## Task instructions
Pull out all lines from the listing below in which the word "weight" appears.

## Material provided
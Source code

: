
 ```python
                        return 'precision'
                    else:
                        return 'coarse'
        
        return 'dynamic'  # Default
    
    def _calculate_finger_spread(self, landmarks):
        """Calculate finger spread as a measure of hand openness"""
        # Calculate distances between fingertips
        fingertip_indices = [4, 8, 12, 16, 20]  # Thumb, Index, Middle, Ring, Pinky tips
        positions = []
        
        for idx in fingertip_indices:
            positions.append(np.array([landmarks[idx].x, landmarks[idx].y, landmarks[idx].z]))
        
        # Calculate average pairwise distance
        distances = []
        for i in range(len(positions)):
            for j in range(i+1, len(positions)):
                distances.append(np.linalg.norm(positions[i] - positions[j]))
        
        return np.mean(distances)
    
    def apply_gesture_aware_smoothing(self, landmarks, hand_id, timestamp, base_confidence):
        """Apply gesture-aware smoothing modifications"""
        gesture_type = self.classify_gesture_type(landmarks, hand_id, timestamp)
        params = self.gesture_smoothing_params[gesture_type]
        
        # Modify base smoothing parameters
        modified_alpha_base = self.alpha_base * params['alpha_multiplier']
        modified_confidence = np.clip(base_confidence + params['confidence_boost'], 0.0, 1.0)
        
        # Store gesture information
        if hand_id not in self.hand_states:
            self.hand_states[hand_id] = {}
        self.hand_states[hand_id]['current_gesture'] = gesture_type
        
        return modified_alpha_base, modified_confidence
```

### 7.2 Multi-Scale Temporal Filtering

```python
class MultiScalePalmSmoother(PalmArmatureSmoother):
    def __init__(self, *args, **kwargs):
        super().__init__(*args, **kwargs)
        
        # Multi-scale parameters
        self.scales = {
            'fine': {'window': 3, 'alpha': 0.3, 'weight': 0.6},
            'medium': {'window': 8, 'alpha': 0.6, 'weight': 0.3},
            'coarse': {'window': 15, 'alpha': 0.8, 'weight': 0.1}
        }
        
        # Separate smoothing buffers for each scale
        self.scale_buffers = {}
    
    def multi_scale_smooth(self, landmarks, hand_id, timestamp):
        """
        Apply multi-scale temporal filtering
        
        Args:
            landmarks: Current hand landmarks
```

## Response area
            'fine': {'window': 3, 'alpha': 0.3, 'weight': 0.6},
            'medium': {'window': 8, 'alpha': 0.6, 'weight': 0.3},
            'coarse': {'window': 15, 'alpha': 0.8, 'weight': 0.1}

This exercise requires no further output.